The logistics market in the Asia-Pacific (APAC) region is projected to see significant growth over the next few years, with a market size increase estimated at USD 159.1 million from 2025 to 2029, according to research firm Technavio. The market’s growth rate is expected to reach a compound annual growth rate (CAGR) of approximately 5.2% during this forecast period.
This expansion is being driven predominantly by rapid growth in the e-commerce sector and a shift towards sustainable practices in logistics. However, the industry also faces considerable challenges, chief among them being the rising costs associated with inadequate transportation infrastructure. It is reported that logistics costs in developing countries within the region can be up to three to four times higher than expected, mainly due to the reliance on poorly maintained road networks, with an alarming 75% of roads in less than optimal condition.

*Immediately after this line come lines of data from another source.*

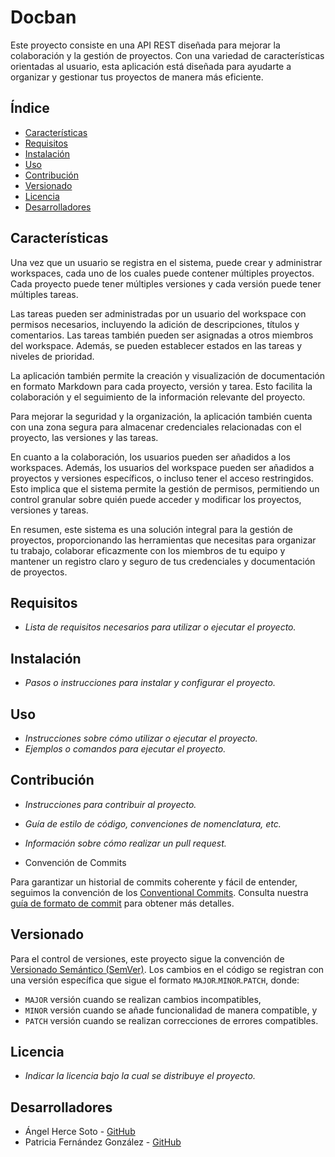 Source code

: # Docban

Este proyecto consiste en una API REST diseñada para mejorar la colaboración y la gestión de proyectos. Con una variedad de características orientadas al usuario, esta aplicación está diseñada para ayudarte a organizar y gestionar tus proyectos de manera más eficiente.

## Índice

- [Características](#características)
- [Requisitos](#requisitos)
- [Instalación](#instalación)
- [Uso](#uso)
- [Contribución](#contribución)
- [Versionado](#versionado)
- [Licencia](#licencia)
- [Desarrolladores](#desarrolladores)

## Características

Una vez que un usuario se registra en el sistema, puede crear y administrar workspaces, cada uno de los cuales puede contener múltiples proyectos. Cada proyecto puede tener múltiples versiones y cada versión puede tener múltiples tareas.  

Las tareas pueden ser administradas por un usuario del workspace con permisos necesarios, incluyendo la adición de descripciones, títulos y comentarios. Las tareas también pueden ser asignadas a otros miembros del workspace. Además, se pueden establecer estados en las tareas y niveles de prioridad.  
 
La aplicación también permite la creación y visualización de documentación en formato Markdown para cada proyecto, versión y tarea. Esto facilita la colaboración y el seguimiento de la información relevante del proyecto.  

Para mejorar la seguridad y la organización, la aplicación también cuenta con una zona segura para almacenar credenciales relacionadas con el proyecto, las versiones y las tareas.  

En cuanto a la colaboración, los usuarios pueden ser añadidos a los workspaces. Además, los usuarios del workspace pueden ser añadidos a proyectos y versiones específicos, o incluso tener el acceso restringidos. Esto implica que el sistema permite la gestión de permisos, permitiendo un control granular sobre quién puede acceder y modificar los proyectos, versiones y tareas.  

En resumen, este sistema es una solución integral para la gestión de proyectos, proporcionando las herramientas que necesitas para organizar tu trabajo, colaborar eficazmente con los miembros de tu equipo y mantener un registro claro y seguro de tus credenciales y documentación de proyectos.

## Requisitos

- _Lista de requisitos necesarios para utilizar o ejecutar el proyecto._

## Instalación

- _Pasos o instrucciones para instalar y configurar el proyecto._

## Uso

- _Instrucciones sobre cómo utilizar o ejecutar el proyecto._
- _Ejemplos o comandos para ejecutar el proyecto._

## Contribución

- _Instrucciones para contribuir al proyecto._
- _Guía de estilo de código, convenciones de nomenclatura, etc._
- _Información sobre cómo realizar un pull request._  


- Convención de Commits

Para garantizar un historial de commits coherente y fácil de entender, seguimos la convención de los [Conventional Commits](https://www.conventionalcommits.org/en/v1.0.0/). Consulta nuestra [guía de formato de commit](COMMIT_CONVENTION.md) para obtener más detalles.

## Versionado

Para el control de versiones, este proyecto sigue la convención de [Versionado Semántico (SemVer)](https://semver.org/). Los cambios en el código se registran con una versión específica que sigue el formato `MAJOR`.`MINOR`.`PATCH`, donde:

- `MAJOR` versión cuando se realizan cambios incompatibles,
- `MINOR` versión cuando se añade funcionalidad de manera compatible, y
- `PATCH` versión cuando se realizan correcciones de errores compatibles.

## Licencia

- _Indicar la licencia bajo la cual se distribuye el proyecto._

## Desarrolladores

- Ángel Herce Soto - [GitHub](https://github.com/Indenaiten)
- Patricia Fernández González - [GitHub](https://github.com/Patrifgonz)

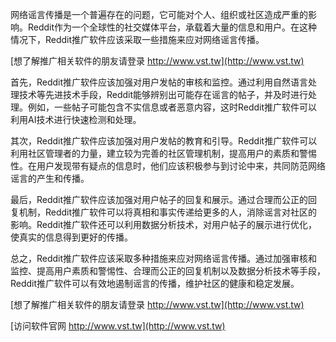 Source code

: 网络谣言传播是一个普遍存在的问题，它可能对个人、组织或社区造成严重的影响。Reddit作为一个全球性的社交媒体平台，承载着大量的信息和用户。在这种情况下，Reddit推广软件应该采取一些措施来应对网络谣言传播。

[想了解推广相关软件的朋友请登录 http://www.vst.tw](http://www.vst.tw)

首先，Reddit推广软件应该加强对用户发帖的审核和监控。通过利用自然语言处理技术等先进技术手段，Reddit能够辨别出可能存在谣言的帖子，并及时进行处理。例如，一些帖子可能包含不实信息或者恶意内容，这时Reddit推广软件可以利用AI技术进行快速检测和处理。

其次，Reddit推广软件应该加强对用户发帖的教育和引导。Reddit推广软件可以利用社区管理者的力量，建立较为完善的社区管理机制，提高用户的素质和警惕性。在用户发现带有疑点的信息时，他们应该积极参与到讨论中来，共同防范网络谣言的产生和传播。

最后，Reddit推广软件应该加强对用户帖子的回复和展示。通过合理而公正的回复机制，Reddit推广软件可以将真相和事实传递给更多的人，消除谣言对社区的影响。Reddit推广软件还可以利用数据分析技术，对用户帖子的展示进行优化，使真实的信息得到更好的传播。

总之，Reddit推广软件应该采取多种措施来应对网络谣言传播。通过加强审核和监控、提高用户素质和警惕性、合理而公正的回复机制以及数据分析技术等手段，Reddit推广软件可以有效地遏制谣言的传播，维护社区的健康和稳定发展。

[想了解推广相关软件的朋友请登录 http://www.vst.tw](http://www.vst.tw)


[访问软件官网 http://www.vst.tw](http://www.vst.tw)
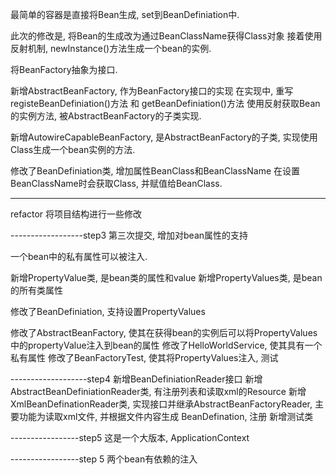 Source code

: 最简单的容器是直接将Bean生成, set到BeanDefiniation中.

此次的修改是, 将Bean的生成改为通过BeanClassName获得Class对象
接着使用反射机制, newInstance()方法生成一个bean的实例.

将BeanFactory抽象为接口.

新增AbstractBeanFactory, 作为BeanFactory接口的实现
在实现中, 重写registeBeanDefiniation()方法 和 getBeanDefiniation()方法
使用反射获取Bean的实例方法, 被AbstractBeanFactory的子类实现.

新增AutowireCapableBeanFactory, 是AbstractBeanFactory的子类, 实现使用Class生成一个bean实例的方法.

修改了BeanDefiniation类, 增加属性BeanClass和BeanClassName
在设置BeanClassName时会获取Class, 并赋值给BeanClass.

-------------

refactor
将项目结构进行一些修改

------------------step3
第三次提交, 增加对bean属性的支持

一个bean中的私有属性可以被注入.

新增PropertyValue类, 是bean类的属性和value
新增PropertyValues类, 是bean的所有类属性

修改了BeanDefiniation, 支持设置PropertyValues

修改了AbstractBeanFactory, 使其在获得bean的实例后可以将PropertyValues中的propertyValue注入到bean的属性
修改了HelloWorldService, 使其具有一个私有属性
修改了BeanFactoryTest, 使其将PropertyValues注入, 测试

-------------------step4
新增BeanDefiniationReader接口
新增AbstractBeanDefiniationReader类, 有注册列表和读取xml的Resource
新增XmlBeanDefinationReader类, 实现接口并继承AbstractBeanFactoryReader, 主要功能为读取xml文件, 并根据文件内容生成
BeanDefination, 注册
新增测试类

-----------------step5
这是一个大版本, ApplicationContext

-----------------step 5
两个bean有依赖的注入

APAC is a critical region for logistics, contributing around 9% of global carbon dioxide emissions from freight and logistics. In response, many logistics firms are adopting greener practices. For example, Deutsche Post DHL Group is focusing on sustainability through innovations such as their electric delivery vehicle, the StreetScooter, and a significant infrastructure project in Kolkata, India, which aims to improve transportation efficiency with a USD 105 million investment.
The research highlights the importance of technological advancements in the industry. The adoption of Internet of Things (IoT) and blockchain technology is enabling real-time tracking and secure data sharing, which are essential for managing complex supply chains. In addition, many logistics players are shifting towards third-party logistics (3PL) and fourth-party logistics (4PL) services to enhance supply chain visibility and operational efficiency.
Consumer demands, particularly from the booming e-commerce sector, are also influencing market dynamics. There is a notable push for increased investment in container ports and commercial motor vehicles to accommodate rising mobility demand. However, the report points out that logistics companies are bracing for challenges posed by ongoing labor shortages and shifts toward digital sales, necessitating a re-evaluation of existing infrastructure.
The APAC logistics market is described as fragmented, with key players including Agility Public Warehousing Co. K.S.C.P, FedEx Corp., and DSV AS, among others. These companies are actively competing to bolster their positions in a rapidly evolving landscape defined by increased technological integration and sustainability efforts.
The findings from Technavio underline the complex interplay between growth opportunities and challenges within the APAC logistics market, indicating that while the future may hold promising developments, significant hurdles remain to be addressed for sustained growth.